At the 1984 Academy Awards, Sally Fields took to the podium to receive an Oscar for Places in the Heart. Addressing the audience, she blushed, grinned, and said, “You like me. You really like me,” with all of the charm, enthusiasm and sincerity she could muster. Fields has enjoyed a long, successful career. (Anybody remember The Flying Nun?) But it seems that this simple quote is most often associated with her; it is a powerful part of her professional legacy. Why? Because while most of us can’t identify with being an award-winning actress, with an amazing body of work, we can fully understand the universal need to belong, to be admired and loved. It is the emotional currency of our world.
Approval. It is a seldom-acknowledged little secret, an ever-present need that all of us who call ourselves human share. (OK. I think my dog understands it, too, but I digress…) And we protest too much about its validity, loudly proclaiming that we don’t care what people think, often in very colorful language. (There’s even an acronym for it: DGAF.) And yes, there is truth to not depending totally on others for your daily dose of feel-good, but in reality, we do care a great deal about peoples’ opinions. Perhaps more than we readily care to admit.
We want the support of people we allow into our world, because, like it or not, their validation somehow improves our self-worth and enhances our view of ourselves. Praise and affirming words motivate us. Intrinsic incentives aside, we work harder, develop our talents, push our creative limits, strive for excellence when we are encouraged by others. Don’t believe me? Try potty training a toddler (or puppy) without it. A complimentary boss will not only create a fiercely loyal staff, but also a productive one. And that concept applies from the boardroom to the classroom to the family dinner table. The inner dialogue goes something like this: “If you allow me to feel good about myself, recognize my excellence, I will do my darndest to live up to your expectations. Heck, I might even exceed them.”

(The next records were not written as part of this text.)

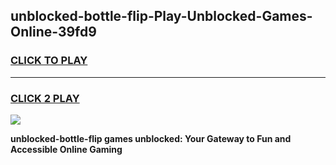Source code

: 
## unblocked-bottle-flip-Play-Unblocked-Games-Online-39fd9
<h3>
<a href="https://premium76.site?title=unblocked-bottle-flip&ref=25A">CLICK TO PLAY</a></h3>
<hr>

<h3>
<a href="https://premium76.site?title=unblocked-bottle-flip&ref=25A">CLICK 2 PLAY</a>
  
</h3>

<a href="https://premium76.site?title=unblocked-bottle-flip&ref=25A"><img src="https://clearcache.store/games.png"></a>


**unblocked-bottle-flip games unblocked: Your Gateway to Fun and Accessible Online Gaming**
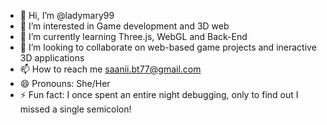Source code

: - 👋 Hi, I’m @ladymary99
- 👀 I’m interested in Game development and 3D web
- 🌱 I’m currently learning Three.js, WebGL and Back-End
- 💞️ I’m looking to collaborate on web-based game projects and ineractive 3D applications
- 📫 How to reach me saanii.bt77@gmail.com
- 😄 Pronouns: She/Her
- ⚡ Fun fact: I once spent an entire night debugging, only to find out I missed a single semicolon!

<!---
ladymary99/ladymary99 is a ✨ special ✨ repository because its `README.md` (this file) appears on your GitHub profile.
You can click the Preview link to take a look at your changes.
--->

The response to promotion and confirmation is physical as well. Science has proved that people who feel cared for and appreciated, those who have strong emotional and social ties live longer, happier lives, with fewer health issues than their isolated, dejected counterparts. So yeah, it’s that important. What good is that kale salad you reluctantly eat for lunch if you are surrounded by people who put you down or ignore your gifts or fail to whisper a kind word? Even experiments done on plants have shown that they grow abundantly, producing greater leafy green if you speak nicely to them as you water and prune. Think of approval as emotional Miracle-Grow.
I am a writer, albeit a relatively new one. I tentatively took my first step into a make believe world of my own creation because I had a story to tell. Releasing it to the world was scary. Terrifying. But every word of praise and encouragement means something to me. While reader opinion is subjective, every positive book review is precious and appreciated. (Well, there was the one disappointing review from someone, who admittedly only read 60% of the book before blasting it, but I am trying to discount that while developing a thicker skin. Focus on the good, I remind myself.) The power of approval is undeniable for me since it is hard for me to separate who I am from what I write. It is the incentive I need to stay the course, through writer's block, painful edits, and long hours. And I can’t help but echo the words of Sally Fields when I encounter such kindness and reassurance, with one small change: “Thanks so much for liking me, for really liking me.”
I am hard at work on the sequel. I hope it won’t disappoint.